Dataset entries

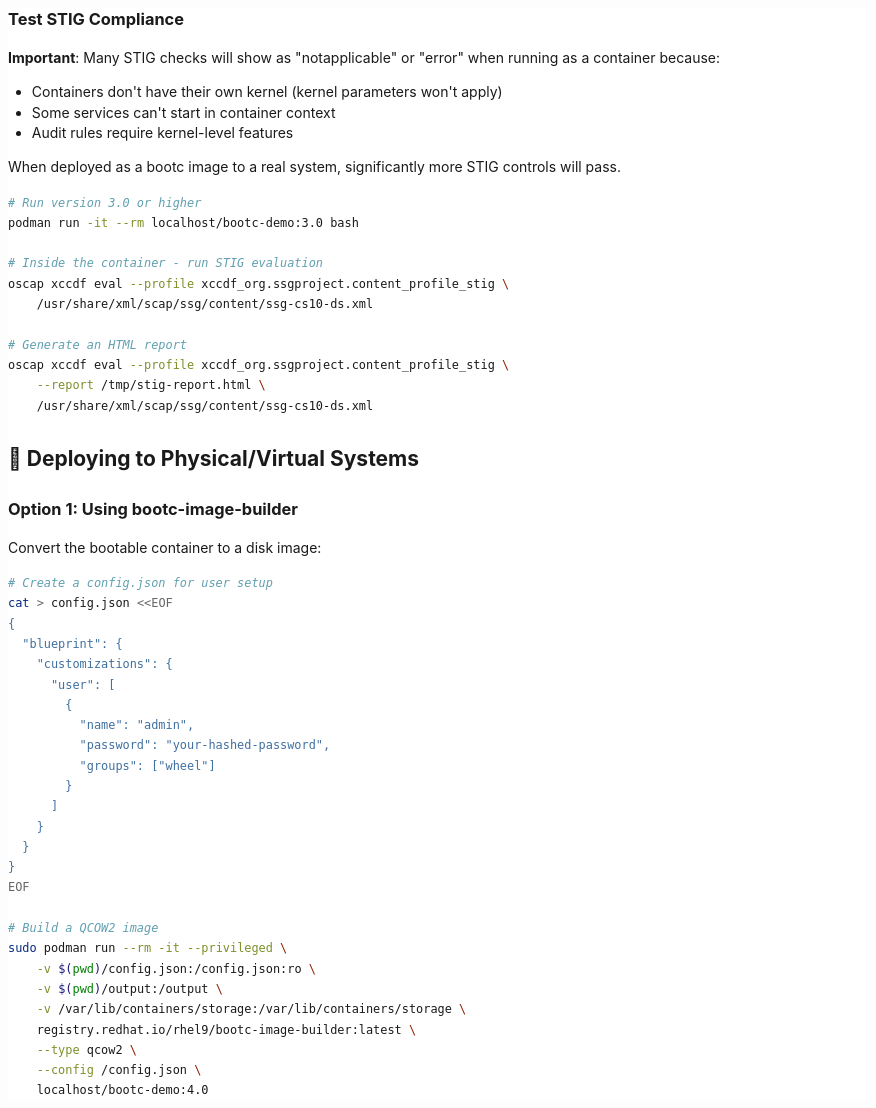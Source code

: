 ### Test STIG Compliance

**Important**: Many STIG checks will show as "notapplicable" or "error" when running as a container because:
- Containers don't have their own kernel (kernel parameters won't apply)
- Some services can't start in container context
- Audit rules require kernel-level features

When deployed as a bootc image to a real system, significantly more STIG controls will pass.

```bash
# Run version 3.0 or higher
podman run -it --rm localhost/bootc-demo:3.0 bash

# Inside the container - run STIG evaluation
oscap xccdf eval --profile xccdf_org.ssgproject.content_profile_stig \
    /usr/share/xml/scap/ssg/content/ssg-cs10-ds.xml

# Generate an HTML report
oscap xccdf eval --profile xccdf_org.ssgproject.content_profile_stig \
    --report /tmp/stig-report.html \
    /usr/share/xml/scap/ssg/content/ssg-cs10-ds.xml
```

## 🚢 Deploying to Physical/Virtual Systems

### Option 1: Using bootc-image-builder

Convert the bootable container to a disk image:

```bash
# Create a config.json for user setup
cat > config.json <<EOF
{
  "blueprint": {
    "customizations": {
      "user": [
        {
          "name": "admin",
          "password": "your-hashed-password",
          "groups": ["wheel"]
        }
      ]
    }
  }
}
EOF

# Build a QCOW2 image
sudo podman run --rm -it --privileged \
    -v $(pwd)/config.json:/config.json:ro \
    -v $(pwd)/output:/output \
    -v /var/lib/containers/storage:/var/lib/containers/storage \
    registry.redhat.io/rhel9/bootc-image-builder:latest \
    --type qcow2 \
    --config /config.json \
    localhost/bootc-demo:4.0
```
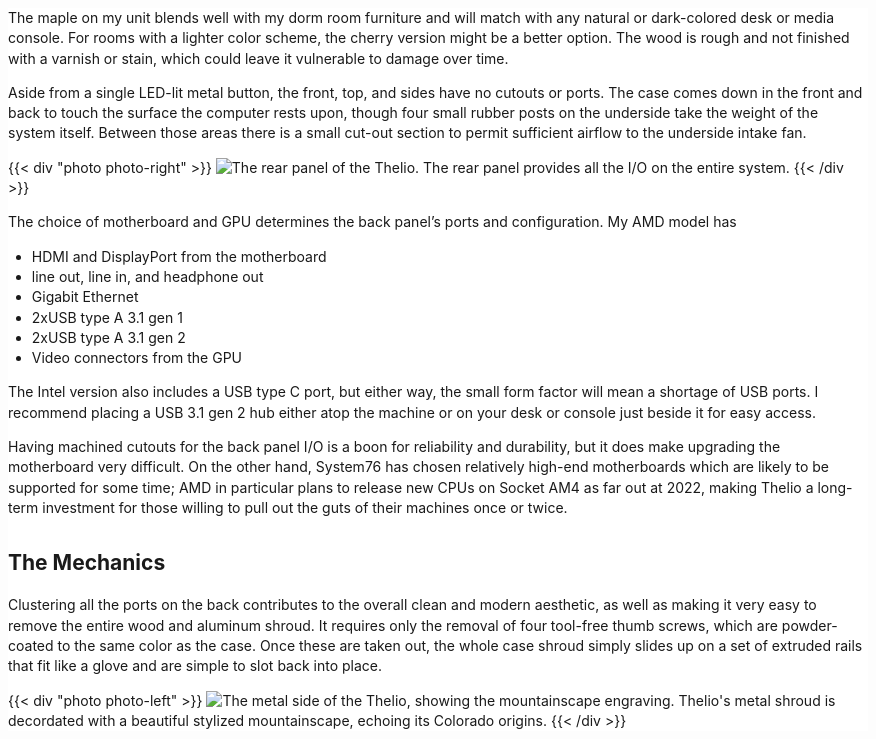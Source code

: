 The maple on my unit blends well with my dorm room furniture and will match
with any natural or dark-colored desk or media console. For rooms with a
lighter color scheme, the cherry version might be a better option. The wood is
rough and not finished with a varnish or stain, which could leave it vulnerable
to damage over time.

Aside from a single LED-lit metal button, the front, top, and sides have no
cutouts or ports. The case comes down in the front and back to touch the
surface the computer rests upon, though four small rubber posts on the
underside take the weight of the system itself. Between those areas there is a
small cut-out section to permit sufficient airflow to the underside intake fan.

{{< div "photo photo-right" >}}
![The rear panel of the Thelio.](/images/thelio/rear_panel.jpg)
The rear panel provides all the I/O on the entire system.
{{< /div >}}

The choice of motherboard and GPU determines the back panel’s ports and
configuration. My AMD model has

 * HDMI and DisplayPort from the motherboard
 * line out, line in, and headphone out
 * Gigabit Ethernet 
 * 2xUSB type A 3.1 gen 1
 * 2xUSB type A 3.1 gen 2
 * Video connectors from the GPU

The Intel version also includes a USB type C port, but either way, the small
form factor will mean a shortage of USB ports. I recommend placing a USB 3.1
gen 2 hub either atop the machine or on your desk or console just beside it for
easy access.

Having machined cutouts for the back panel I/O is a boon for reliability and
durability, but it does make upgrading the motherboard very difficult. On the
other hand, System76 has chosen relatively high-end motherboards which are
likely to be supported for some time; AMD in particular plans to release new
CPUs on Socket AM4 as far out at 2022, making Thelio a long-term investment for
those willing to pull out the guts of their machines once or twice.

## The Mechanics

Clustering all the ports on the back contributes to the overall
clean and modern aesthetic, as well as making it very easy to remove the entire
wood and aluminum shroud. It requires only the removal of four tool-free thumb
screws, which are powder-coated to the same color as the case. Once these are
taken out, the whole case shroud simply slides up on a set of extruded rails
that fit like a glove and are simple to slot back into place.

{{< div "photo photo-left" >}}
![The metal side of the Thelio, showing the mountainscape engraving.](/images/thelio/metal_side.jpg)
Thelio's metal shroud is decordated with a beautiful stylized mountainscape, echoing its
Colorado origins.
{{< /div >}}
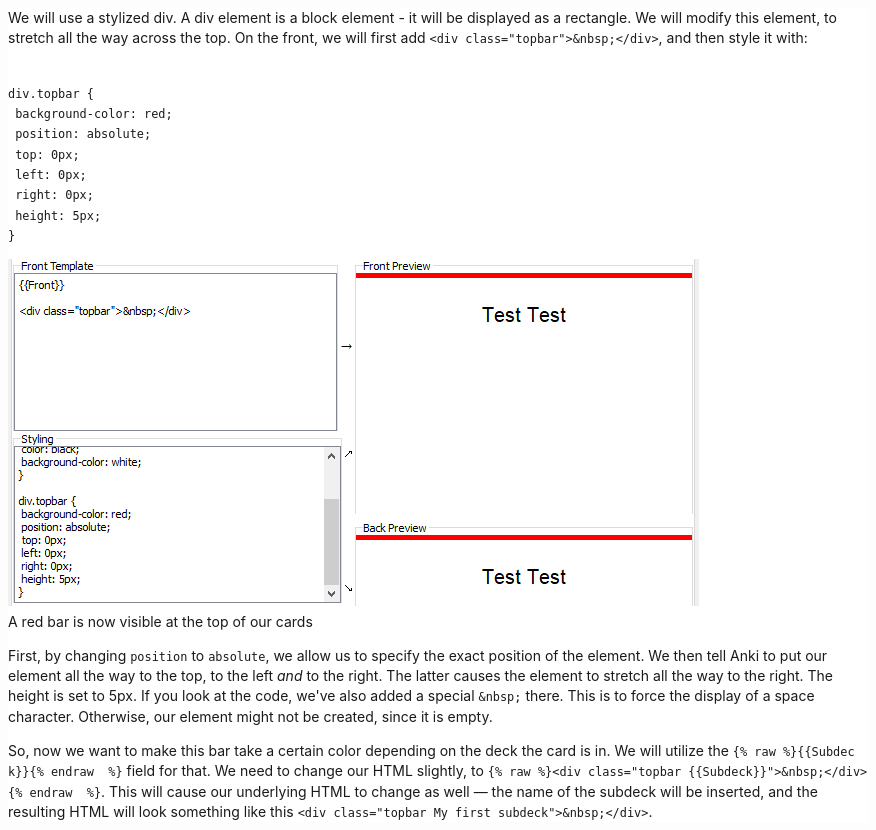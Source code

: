 We will use a stylized div. A div element is a block element - it will be displayed as a rectangle. We will modify this element, to stretch all the way across the top. On the front, we will first add ```<div class="topbar">&nbsp;</div>```, and then style it with:

<pre><code class="CSS">
div.topbar {
 background-color: red;
 position: absolute;
 top: 0px;
 left: 0px;
 right: 0px;
 height: 5px;
}
</code></pre>

<div class="grid-x align-center text-center">
    <div class="cell large-8">
        <div class="card">
            <img src="/images/anki_css/tb_1.png">
            <div class="sub card-section">A red bar is now visible at the top of our cards</div>
        </div>
    </div>
</div>

First, by changing ```position``` to ```absolute```, we allow us to specify the exact position of the element. We then tell Anki to put our element all the way to the top, to the left _and_ to the right. The latter causes the element to stretch all the way to the right. The height is set to 5px. If you look at the code, we've also added a special ```&nbsp;``` there. This is to force the display of a space character. Otherwise, our element might not be created, since it is empty.

So, now we want to make this bar take a certain color depending on the deck the card is in. We will utilize the ```{% raw %}{{Subdeck}}{% endraw  %}``` field for that. We need to change our HTML slightly, to ```{% raw %}<div class="topbar {{Subdeck}}">&nbsp;</div>{% endraw  %}```. This will cause our underlying HTML to change as well &mdash; the name of the subdeck will be inserted, and the resulting HTML will look something like this ```<div class="topbar My first subdeck">&nbsp;</div>```.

Exercise objective ▸
All lines from the start of the entries above through the line containing "lighter color scheme, the" must be transcribed exactly, both ends included, and no picture may be copied.

Final answer ▸
Source code

: ### Test STIG Compliance

**Important**: Many STIG checks will show as "notapplicable" or "error" when running as a container because:
- Containers don't have their own kernel (kernel parameters won't apply)
- Some services can't start in container context
- Audit rules require kernel-level features

When deployed as a bootc image to a real system, significantly more STIG controls will pass.

```bash
# Run version 3.0 or higher
podman run -it --rm localhost/bootc-demo:3.0 bash

# Inside the container - run STIG evaluation
oscap xccdf eval --profile xccdf_org.ssgproject.content_profile_stig \
    /usr/share/xml/scap/ssg/content/ssg-cs10-ds.xml

# Generate an HTML report
oscap xccdf eval --profile xccdf_org.ssgproject.content_profile_stig \
    --report /tmp/stig-report.html \
    /usr/share/xml/scap/ssg/content/ssg-cs10-ds.xml
```

## 🚢 Deploying to Physical/Virtual Systems

### Option 1: Using bootc-image-builder

Convert the bootable container to a disk image:

```bash
# Create a config.json for user setup
cat > config.json <<EOF
{
  "blueprint": {
    "customizations": {
      "user": [
        {
          "name": "admin",
          "password": "your-hashed-password",
          "groups": ["wheel"]
        }
      ]
    }
  }
}
EOF

# Build a QCOW2 image
sudo podman run --rm -it --privileged \
    -v $(pwd)/config.json:/config.json:ro \
    -v $(pwd)/output:/output \
    -v /var/lib/containers/storage:/var/lib/containers/storage \
    registry.redhat.io/rhel9/bootc-image-builder:latest \
    --type qcow2 \
    --config /config.json \
    localhost/bootc-demo:4.0
```
Source code

: The maple on my unit blends well with my dorm room furniture and will match
with any natural or dark-colored desk or media console. For rooms with a
lighter color scheme, the cherry version might be a better option. The wood is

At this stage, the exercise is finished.